An external hard drive that I just bought (320 Gb) that allowed me to back up my entire /home partition and consider encrypting it.
I mainly used this tutorial, but I derived a little from it about the unlocking system : I did not want to input a password while the machine boots, I wanted it to be transparent while I log in. This how to provides more complete information, if needed.
So I will summarize here the actions to get an encrypted volume.
dmcrypt is a device mapper supported by the 2.6 Linux kernel. Roughly, this is an abstraction layer between the kernel and the real file system, doing all encrypting / decrypt operations. It is a replacement of cryptoloop, which created a loop device in a file within the file system. It can’t encrypt a whole partition and can be considered now as less reliable and secured.
The encryption is based on LUKS is a userland tool aiming to simplify the set-up of dm-crypt. It also stores some set-up information related to the encryption in the partition header, to make easy the transportation of the data from a machine to another, changing the passphrase without having to re-encode the entire partition, and even support having multi passphrases for the same device.
What to encrypt and why ?
The first thing is to decide what you will encrypt and how. Of course, I consider that your drive is rightly partitioned with, at least, the /, /home and swap having each a separated partition.
It is the case on my laptop. I chose to encrypt both the /home and the swap partitions.
In my case, there were little interest in encrypting the / partition. It contains only configuration files (without any password hardcoded), the /temp and applications – nothing to keep secret. But of course it might be different for you, depending on the security level you are looking for.

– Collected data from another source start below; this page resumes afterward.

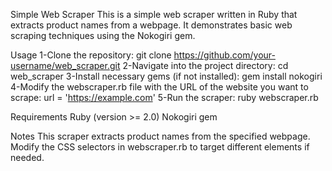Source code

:Simple Web Scraper
This is a simple web scraper written in Ruby that extracts product names from a webpage. It demonstrates basic web scraping techniques using the Nokogiri gem.

Usage
1-Clone the repository: git clone https://github.com/your-username/web_scraper.git
2-Navigate into the project directory: cd web_scraper
3-Install necessary gems (if not installed): gem install nokogiri
4-Modify the webscraper.rb file with the URL of the website you want to scrape: url = 'https://example.com'
5-Run the scraper: ruby webscraper.rb

Requirements
Ruby (version >= 2.0)
Nokogiri gem

Notes
This scraper extracts product names from the specified webpage. Modify the CSS selectors in webscraper.rb to target different elements if needed.

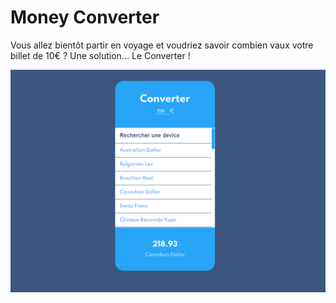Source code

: # Money Converter

Vous allez bientôt partir en voyage et voudriez savoir combien vaux votre billet de 10€ ? Une solution... Le Converter !

![Preview Game](Preview.png)
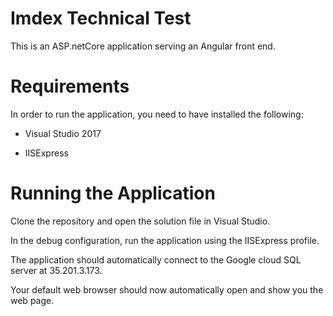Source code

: # Imdex Technical Test

This is an ASP.netCore application serving an Angular front end.

# Requirements

In order to run the application, you need to have installed the following:

- Visual Studio 2017

- IISExpress

# Running the Application

Clone the repository and open the solution file in Visual Studio.

In the debug configuration, run the application using the IISExpress profile.

The application should automatically connect to the Google cloud SQL server at 35.201.3.173.

Your default web browser should now automatically open and show you the web page.

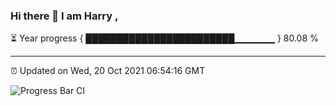 ### Hi there 👋 I am Harry , 

⏳ Year progress { ████████████████████████▁▁▁▁▁▁ } 80.08 %

---

⏰ Updated on Wed, 20 Oct 2021 06:54:16 GMT

![Progress Bar CI](https://github.com/duykhang68/duykhang68/workflows/Progress%20Bar%20CI/badge.svg)
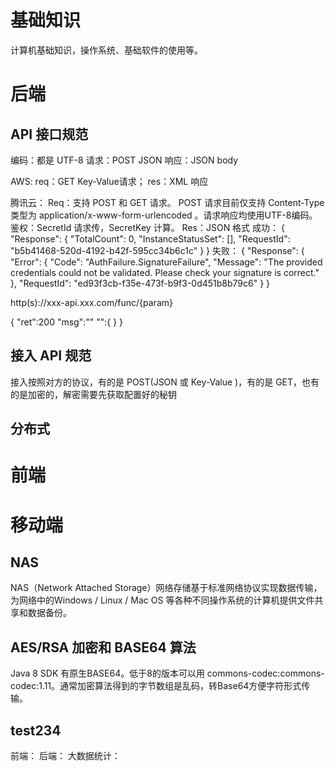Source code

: # 基础知识

计算机基础知识，操作系统、基础软件的使用等。

# 后端

## API 接口规范
编码：都是 UTF-8
请求：POST JSON
响应：JSON body

AWS: 
req：GET Key-Value请求；
res：XML 响应

腾讯云：
Req：支持 POST 和 GET 请求。 POST 请求目前仅支持 Content-Type 类型为 application/x-www-form-urlencoded 。请求响应均使用UTF-8编码。
鉴权：SecretId 请求传，SecretKey 计算。
Res：JSON 格式
成功：
{
    "Response": {
        "TotalCount": 0,
        "InstanceStatusSet": [],
        "RequestId": "b5b41468-520d-4192-b42f-595cc34b6c1c"
    }
}
失败：
{
    "Response": {
        "Error": {
            "Code": "AuthFailure.SignatureFailure",
            "Message": "The provided credentials could not be validated. Please check your signature is correct."
        },
        "RequestId": "ed93f3cb-f35e-473f-b9f3-0d451b8b79c6"
    }
}


http(s)://xxx-api.xxx.com/func/{param}

{
	"ret":200
	"msg":""
	"":{
	}
}


## 接入 API 规范
接入按照对方的协议，有的是 POST(JSON 或 Key-Value )，有的是 GET，也有的是加密的，解密需要先获取配置好的秘钥

## 分布式

# 前端

# 移动端
  
## NAS

NAS（Network Attached Storage）网络存储基于标准网络协议实现数据传输，为网络中的Windows / Linux / Mac OS 等各种不同操作系统的计算机提供文件共享和数据备份。

## AES/RSA 加密和 BASE64 算法

Java 8 SDK 有原生BASE64。低于8的版本可以用 commons-codec:commons-codec:1.11。通常加密算法得到的字节数组是乱码，转Base64方便字符形式传输。

## test234

前端：
后端：
大数据统计：
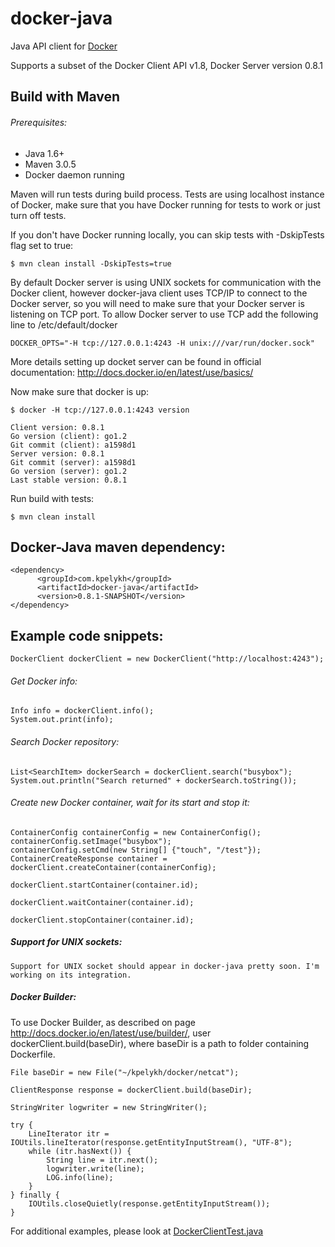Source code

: # docker-java

Java API client for [Docker](http://docs.docker.io/ "Docker")

Supports a subset of the Docker Client API v1.8, Docker Server version 0.8.1

## Build with Maven

###### Prerequisites:

* Java 1.6+
* Maven 3.0.5
* Docker daemon running

Maven will run tests during build process. Tests are using localhost instance of Docker, make sure that
you have Docker running for tests to work or just turn off tests.

If you don't have Docker running locally, you can skip tests with -DskipTests flag set to true:

    $ mvn clean install -DskipTests=true


By default Docker server is using UNIX sockets for communication with the Docker client, however docker-java
client uses TCP/IP to connect to the Docker server, so you will need to make sure that your Docker server is
listening on TCP port. To allow Docker server to use TCP add the following line to /etc/default/docker

    DOCKER_OPTS="-H tcp://127.0.0.1:4243 -H unix:///var/run/docker.sock"

More details setting up docket server can be found in official documentation: http://docs.docker.io/en/latest/use/basics/

Now make sure that docker is up:
    
    $ docker -H tcp://127.0.0.1:4243 version

    Client version: 0.8.1
    Go version (client): go1.2
    Git commit (client): a1598d1
    Server version: 0.8.1
    Git commit (server): a1598d1
    Go version (server): go1.2
    Last stable version: 0.8.1

Run build with tests:

    $ mvn clean install

## Docker-Java maven dependency:

    <dependency>
          <groupId>com.kpelykh</groupId>
          <artifactId>docker-java</artifactId>
          <version>0.8.1-SNAPSHOT</version>
    </dependency>


## Example code snippets:

    DockerClient dockerClient = new DockerClient("http://localhost:4243");

###### Get Docker info:

    Info info = dockerClient.info();
    System.out.print(info);
    
###### Search Docker repository:

    List<SearchItem> dockerSearch = dockerClient.search("busybox");
    System.out.println("Search returned" + dockerSearch.toString());
      
###### Create new Docker container, wait for its start and stop it:

    ContainerConfig containerConfig = new ContainerConfig();
    containerConfig.setImage("busybox");
    containerConfig.setCmd(new String[] {"touch", "/test"});
    ContainerCreateResponse container = dockerClient.createContainer(containerConfig);

    dockerClient.startContainer(container.id);

    dockerClient.waitContainer(container.id);

    dockerClient.stopContainer(container.id);
    

##### Support for UNIX sockets:

    Support for UNIX socket should appear in docker-java pretty soon. I'm working on its integration.

##### Docker Builder:

To use Docker Builder, as described on page http://docs.docker.io/en/latest/use/builder/,
user dockerClient.build(baseDir), where baseDir is a path to folder containing Dockerfile.


    File baseDir = new File("~/kpelykh/docker/netcat");

    ClientResponse response = dockerClient.build(baseDir);

    StringWriter logwriter = new StringWriter();

    try {
        LineIterator itr = IOUtils.lineIterator(response.getEntityInputStream(), "UTF-8");
        while (itr.hasNext()) {
            String line = itr.next();
            logwriter.write(line);
            LOG.info(line);
        }
    } finally {
        IOUtils.closeQuietly(response.getEntityInputStream());
    }



For additional examples, please look at [DockerClientTest.java](https://github.com/kpelykh/docker-java/blob/master/src/test/java/com/kpelykh/docker/client/test/DockerClientTest.java "DockerClientTest.java")

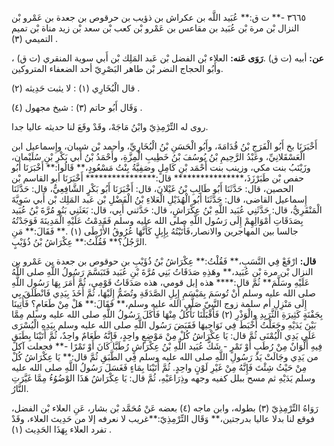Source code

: ٣٦٦٥ -** ت ق:** عُبَيد اللَّه بن عكراش بن ذؤيب بن حرقوص بن جعدة بن عَمْرو بْن النزال بْن مرة بْن عُبَيد بن مقاعس بن عَمْرو بْن كعب بْن سعد بْن زيد مناة بْن تميم التميمي (٣) .

**عن:** أبيه (ت ق) .**رَوَى عَنه:** العلاء بْن الفضل بْن عَبد المَلِك بْن أَبي سوية المنقري (ت ق) ، وأَبُو الحجاج النضر بْن طاهر البَصْرِيّ أحد الضعفاء المتروكين.

قال الْبُخَارِي (١) : لا يثبت حَدِيثه (٢) .

وَقَال أَبُو حاتم (٣) : شيخ مجهول (٤) .

روى له التِّرْمِذِيّ وابْنُ مَاجَهْ، وقَدْ وقَعَ لنا حديثه عاليا جدا.

أَخْبَرَنَا بخ أَبُو الْفَرَجِ بْنُ قُدَامَةَ، وأَبُو الْحَسَنِ بْنُ الْبُخَارِيِّ، وأحمد بْن شيبان، وإِسماعيل ابن الْعَسْقَلانِيِّ، وعَبْدُ الرَّحِيمِ بْنُ يُوسُفَ بْنُ خَطِيبِ الْمِزَّةِ، وأَحْمَدُ بْنُ أَبي بَكْرِ بْنِ سُلَيْمان، وزَيْنَبُ بنت مكي، وزينب بنت أَحْمَد بْنِ كَامِلٍ وصَفِيَّةُ بِنْتُ مَسْعُودٍ،** قَالُوا:** أَخْبَرَنَا أَبُو حفص بْن طَبَرْزَذَ،**************** قال:**************** أَخْبَرَنَا أبو القاسم بْن الحصين، قال: حَدَّثَنَا أَبُو طَالِبِ بْنُ غَيْلانَ، قال: أَخْبَرَنَا أَبُو بَكْرٍ الشَّافِعِيُّ، قال: حَدَّثَنَا إِسماعيل القاضى، قال: حَدَّثَنَا أَبُو الْهُذَيْلِ الْعَلاءِ بْنُ الْفَضْلِ بْن عَبد المَلِك بْن أَبي سَوِيَّةَ الْمَنْقَرِيُّ، قال: حَدَّثَنِي عُبَيد اللَّهِ بْنُ عِكْرَاشٍ، قال: حَدَّثني أَبِي، قال: بَعَثَنِي بَنُو مُرَّةَ بْنُ عُبَيد بِصَدَقَاتِ أَمْوَالِهِمْ إِلَى رَسُول اللَّهِ صلى الله عليه وسلم فَقَدِمْتُ عَلَيْهِ الْمَدِينَةَ فَوَجَدْتُهُ جالسا بين المهاجرين والانصار،فَأَتَيْتُهُ بِإِبِلٍ كَأَنَّهَا عُرُوقُ الأَرْطَى (١) .** فَقَالَ:** مَنِ الرَّجُلُ؟** فَقُلْتُ:** عِكْرَاشُ بْنُ ذُؤَيْبٍ.

**قال:** ارْفَعْ فِي النَّسَبِ،** فَقُلْتُ:** عِكْرَاشُ بْنُ ذُؤَيْبِ بن حوقوص بن جعدة بن عَمْرو بن النزال بْن مرة بْن عُبَيد،** وهَذِهِ صَدَقَاتُ بَنِي مُرَّةَ بْنِ عُبَيد فَتَبَسَّمَ رَسُولُ اللَّهِ صلى اللَّهُ عَلَيْهِ وسَلَّمَ** ثُمَّ قال:**** هذه إبل قومي، هذه صَدَقَاتُ قَوْمِي، ثُمَّ أَمَرَ بِهَا رَسُول اللَّهِ صلى الله عليه وسلم أَنْ تُوسَمَ بِمَيْسَمِ إِبِلِ الصَّدَقَةِ وتُضَمُّ إِلَيْهَا، ثُمَّ أَخَذَ بِيَدِي فَانْطَلَقَ بِي إِلَى مَنْزِلِ أم سلمة زوج النَّبِيّ صَلَّى الله عليه وسلم،** فَقَالَ:** هَلْ مِنْ طَعَامٍ؟ فَأُتِينَا بِجَفْنَةٍ كَثِيرَةِ الثَّرَيِدِ والْوَذْرِ (٢) فَأَقْبَلْنَا نَأْكُلُ مِنْهَا فَأَكَلَ رَسُولُ اللَّهِ صلى الله عليه وسلم مِمَّا بَيْنَ يَدَيْهِ وجَعَلْتُ أَخْبَطَ فِي نَوَاحِيهَا فَقَبَضَ رَسُول اللَّهِ صلى الله عليه وسلم بِيَدِهِ الْيُسْرَى عَلَى يَدِي الْيُمْنَى ثُمَّ قال: يَا عِكْرَاشُ كُلْ مِنْ مَوْضِعٍ واحِدٍ، فَإِنَّهُ طَعَامٌ واحِدٌ، ثُمَّ أَتَيْنَا بِطَبَقٍ فِيهِ أَلْوَانٌ مِنْ رُطَبٍ أَوْ تَمْرٍ - شَكَّ عُبَيد اللَّهِ بْنُ عِكْرَاشٍ رُطَبَّا كَانَ أَوْ تَمْرًا -** فجعلت آكل من يَدِي وجَالَتْ يَدُ رَسُولِ اللَّهِ صلى الله عليه وسلم فِي الطَّبَقِ ثُمَّ قال:** يَا عِكْرَاشُ كُلْ مِنْ حَيْثُ شِئْتَ فَإِنَّهُ مِنْ غَيْرِ لَوْنٍ واحِدٍ. ثُمَّ أَتَيْنَا بِمَاءٍ فَغَسَلَ رَسُولُ اللَّهِ صلى الله عليه وسلم يَدَيْهِ ثم مسح ببلل كفيه وجهه وذِرَاعَيْهِ، ثُمَّ قال: يَا عِكْرَاشُ هَذَا الوْضُوُءُ مِمَّا غَيَّرَتِ النَّارُ.

رَوَاهُ التِّرْمِذِيّ (٣) بطوله، وابن ماجه (٤) بعضه عَنْ مُحَمَّد بْن بشار، عَنِ العلاء بْن الفضل، فوقع لنا بدلا عاليا بدرجتين،** وَقَال التِّرْمِذِيّ:**غريب لا نعرفه إلا من حَدِيث العلاء، وقَدْ تفرد العلاء بِهَذَا الحَدِيث (١) .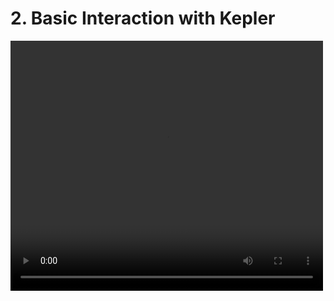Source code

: # 2. Basic Interaction with Kepler
<p float="middle">
  <video width="500" height="400" controls>
  <source src="test.mp4" type="video/mp4">
  </video>
</p>

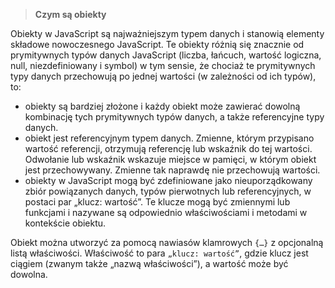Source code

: > **Czym są obiekty**

Obiekty w JavaScript są najważniejszym typem danych i stanowią elementy składowe
nowoczesnego JavaScript. Te obiekty różnią się znacznie od prymitywnych typów
danych JavaScript (liczba, łańcuch, wartość logiczna, null, niezdefiniowany i
symbol) w tym sensie, że chociaż te prymitywnych typy danych przechowują po
jednej wartości (w zależności od ich typów), to:

- obiekty są bardziej złożone i każdy obiekt może zawierać dowolną kombinację 
tych prymitywnych typów danych, a także referencyjne typy danych.
- obiekt jest referencyjnym typem danych. Zmienne, którym przypisano wartość 
referencji, otrzymują referencję lub wskaźnik do tej wartości. Odwołanie lub 
wskaźnik wskazuje miejsce w pamięci, w którym obiekt jest przechowywany. 
Zmienne tak naprawdę nie przechowują wartości.
- obiekty w JavaScript mogą być zdefiniowane jako nieuporządkowany zbiór 
powiązanych danych, typów pierwotnych lub referencyjnych, w postaci par „klucz: 
wartość”. Te klucze mogą być zmiennymi lub funkcjami i nazywane są odpowiednio 
właściwościami i metodami w kontekście obiektu. 

Obiekt można utworzyć za pomocą nawiasów klamrowych `{…}` z opcjonalną listą
właściwości. Właściwość to para `„klucz: wartość”`, gdzie klucz jest ciągiem
(zwanym także „nazwą właściwości”), a wartość może być dowolna.
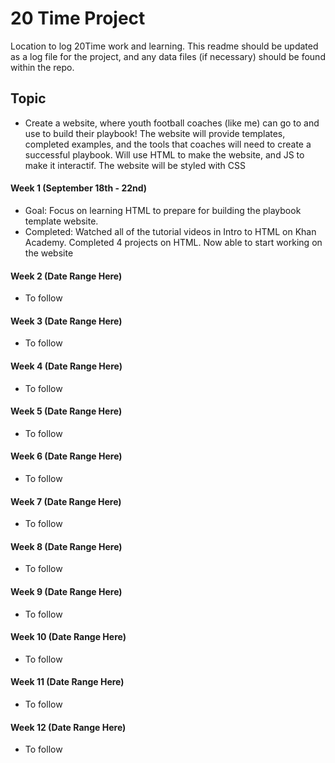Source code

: # 20 Time Project
Location to log 20Time work and learning.  This readme should be updated as a log file for the project, and any data files (if necessary) should be found within the repo.  

## Topic
* Create a website,  where youth football coaches (like me) can go to and use to build their playbook! The website will provide 
 templates, completed examples, and the tools that coaches will need to create a successful playbook. Will use HTML to make the website,
 and JS to make it interactif. The website will be styled with CSS

#### Week 1 (September 18th - 22nd)
* Goal: Focus on learning HTML to prepare for building the playbook template website.
* Completed: Watched all of the tutorial videos in Intro to HTML on Khan Academy. Completed 4 projects on HTML. Now able to
start working on the website

#### Week 2 (Date Range Here)
* To follow

#### Week 3 (Date Range Here)
* To follow

#### Week 4 (Date Range Here)
* To follow

#### Week 5 (Date Range Here)
* To follow

#### Week 6 (Date Range Here)
* To follow

#### Week 7 (Date Range Here)
* To follow

#### Week 8 (Date Range Here)
* To follow

#### Week 9 (Date Range Here)
* To follow

#### Week 10 (Date Range Here)
* To follow

#### Week 11 (Date Range Here)
* To follow

#### Week 12 (Date Range Here)
* To follow
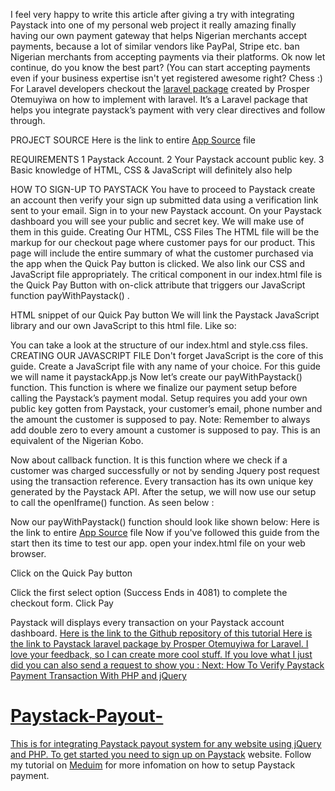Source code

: 
I feel very happy to write this article after giving a try with integrating Paystack into one of my personal web project it really amazing finally having our own payment gateway that helps Nigerian merchants accept payments, because a lot of similar vendors like PayPal, Stripe etc. ban Nigerian merchants from accepting payments via their platforms.
Ok now let continue, do you know the best part? (You can start accepting payments even if your business expertise isn't yet registered awesome right? Chess :)
For Laravel developers checkout the <a href=”#”>laravel package</a> created by Prosper Otemuyiwa on how to implement with laravel. It’s a Laravel package that helps you integrate paystack’s payment with very clear directives and follow through.

PROJECT SOURCE
Here is the link to entire <a href=”#”>App Source</a> file

REQUIREMENTS
1 Paystack Account.
2 Your Paystack account public key.
3 Basic knowledge of HTML, CSS & JavaScript will definitely also help

HOW TO SIGN-UP TO PAYSTACK
You have to proceed to Paystack create an account then verify your sign up submitted data using a verification link sent to your email. Sign in to your new Paystack account. On your Paystack dashboard you will see your public and secret key. We will make use of them in this guide.
Creating Our HTML, CSS Files
The HTML file will be the markup for our checkout page where customer pays for our product. This page will include the entire summary of what the customer purchased via the app when  the Quick Pay button is clicked. We also link our CSS and JavaScript file appropriately.
The critical component in our index.html file is the Quick Pay Button with on-click attribute that triggers our JavaScript function payWithPaystack() .
 
HTML snippet of our Quick Pay button
We will link the Paystack JavaScript library and our own JavaScript to this html file.
Like so:
 
You can take a look at the structure of our index.html and style.css files.
CREATING OUR JAVASCRIPT FILE
Don't forget JavaScript is the core of this guide. Create a JavaScript file with any name of your choice. For this guide we will name it paystackApp.js
Now let’s create our payWithPaystack() function. This function is where we finalize our payment setup before calling the Paystack’s payment modal.
Setup requires you add your own public key gotten from Paystack, your customer’s email, phone number and the amount the customer is supposed to pay.
Note: Remember to always add double zero to every amount a customer is supposed to pay. This is an equivalent of the Nigerian Kobo.
 
Now about callback function. It is this function where we check if a customer was charged successfully or not by sending Jquery post request using the transaction reference. Every transaction has its own unique key generated by the Paystack API.
After the setup, we will now use our setup to call the openIframe() function. As seen below :
 
Now our payWithPaystack() function should look like shown below:
 Here is the link to entire <a href=”#”>App Source</a> file
Now if you've followed this guide from the start then its time to test our app. open your index.html file on your web browser.
 
Click on the Quick Pay button
 
Click the first select option (Success Ends in 4081) to complete the checkout form.
Click Pay

Paystack will displays every transaction on your Paystack account dashboard.
<a href=”#”> Here is the link to the Github repository of this tutorial </a>
<a href=”#”> Here is the link to Paystack laravel package by Prosper Otemuyiwa for Laravel.
I love your feedback, so I can create more cool stuff.
If you love what I just did you can also send a request to show you :
Next: How To Verify Paystack Payment Transaction With PHP and jQuery


# Paystack-Payout-

This is for integrating Paystack payout system for any website using jQuery and PHP.
To get started you need to sign up on [Paystack](https://dashboard.paystack.com) website.
Follow my tutorial on [Meduim](https://medium.com/@akomzeejex/) for more infomation on how to setup Paystack payment.
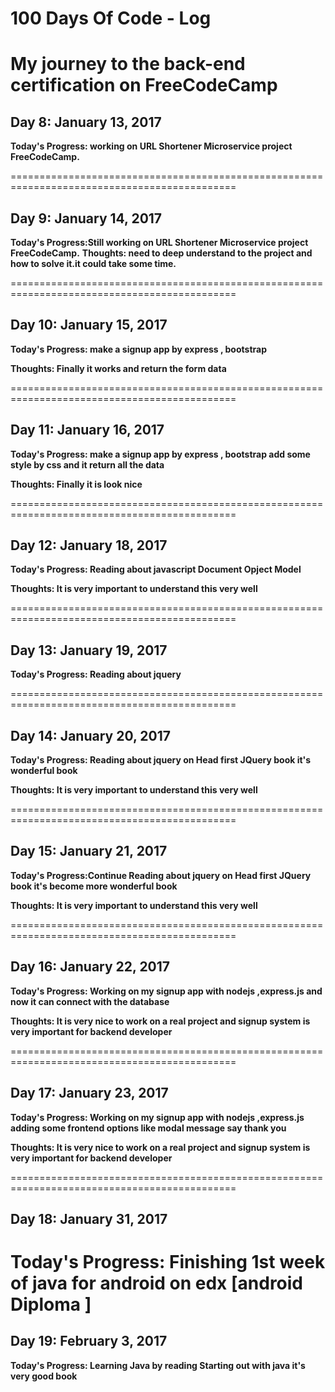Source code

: # 100 Days Of Code - Log
# My journey to the back-end certification on FreeCodeCamp

## Day 8: January 13, 2017 

**Today's Progress: working on URL Shortener Microservice project FreeCodeCamp.**

=============================================================================================

## Day 9: January 14, 2017 
   __Today's Progress:Still working on URL Shortener Microservice project FreeCodeCamp.__
   __Thoughts: need to deep understand to the project and how to solve it.it could take some time.__

=============================================================================================

## Day 10: January 15, 2017 
__Today's Progress: make a signup app by express , bootstrap__

__Thoughts: Finally it works and return the form data__

=============================================================================================

## Day 11: January 16, 2017 
__Today's Progress: make a signup app by express , bootstrap add some style by css and it return all the data__

__Thoughts: Finally it is look nice__

=============================================================================================

## Day 12: January 18, 2017 
__Today's Progress: Reading about javascript Document Opject Model__

__Thoughts: It is very important to understand this very well__


=============================================================================================

## Day 13: January 19, 2017 
__Today's Progress: Reading about jquery__

=============================================================================================

## Day 14: January 20, 2017 
__Today's Progress: Reading about jquery on Head first JQuery book it's wonderful book__

__Thoughts: It is very important to understand this very well__

=============================================================================================

## Day 15: January 21, 2017 
__Today's Progress:Continue  Reading about jquery on Head first JQuery book it's become more  wonderful book__

__Thoughts: It is very important to understand this very well__

=============================================================================================

## Day 16: January 22, 2017 
__Today's Progress: Working on my signup app with nodejs ,express.js and now it can connect with the database__

__Thoughts: It is very nice to work on a real project and signup system is very important for backend developer__


=============================================================================================

## Day 17: January 23, 2017 
__Today's Progress: Working on my signup app with nodejs ,express.js adding some frontend options like modal message say thank you__

__Thoughts: It is very nice to work on a real project and signup system is very important for backend developer__

=============================================================================================

## Day 18: January 31, 2017 
__Today's Progress: Finishing 1st week of java for android on edx [android Diploma ]__
=============================================================================================

## Day 19: February 3, 2017 
__Today's Progress: Learning Java by reading Starting out with java it's very good book__
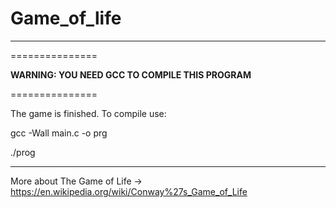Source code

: # Game_of_life 

---------------
===============

**WARNING: YOU NEED GCC TO COMPILE THIS PROGRAM**

===============

The game is finished. To compile use:

gcc -Wall main.c -o prg

./prog 

---------------

More about The Game of Life -> https://en.wikipedia.org/wiki/Conway%27s_Game_of_Life


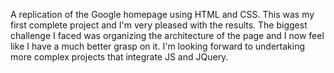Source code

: A replication of the Google homepage using HTML and CSS. This was my first complete project and I'm very pleased with the results. The biggest challenge I faced was organizing the architecture of the page and I now feel like I have a much better grasp on it. I'm looking forward to undertaking more complex projects that integrate JS and JQuery. 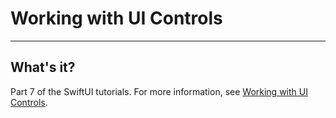 # Working with UI Controls

___

## What's it?

Part 7 of the SwiftUI tutorials. For more information, see [Working with UI Controls](https://developer.apple.com/tutorials/swiftui/working-with-ui-controls).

To the contrary, the /home partitions contains a lot of private data that I wouldn’t like anyone access in any case.
Then, it is rather important to encrypt the swap, because it is roughly a partial of you RAM and therefore contains all kind of information from your opened session. The annoying thing is that hibernation (suspend to disk) will not work anymore. It is anyway worth to be done, as it is well explained by this blogger.
Preparing the software
Using Debian Etch or Ubundu Festy/Gutsy, it is easy though the provided kernel (2.6) already supports device mapper, crypt target and AES cipher algorithm as modules :
$ apt-get install dmsetup cryptsetup libpam-mount
UPDATE 2008/04/13 : it is now possible to encrypt the swap in a way that preserve suspend-to-disk.
It is a good test to start with the swap, as there is no risk that you loose some valuable data.
First, let’s deactivate the current swap before any operation :
$ swapoff /dev/hda2
We suppose that hda2 is your swap partition :
$ cryptsetup luksFormat -c aes-cbc-essiv:sha256 /dev/hda2
add this line to the /etc/crypttab file :
swap /dev/hda2 /dev/urandom swap
It means that we are going to create a mapper named swap for the /dev/hda2 device. It will use a random key as a passphrase for the encryption.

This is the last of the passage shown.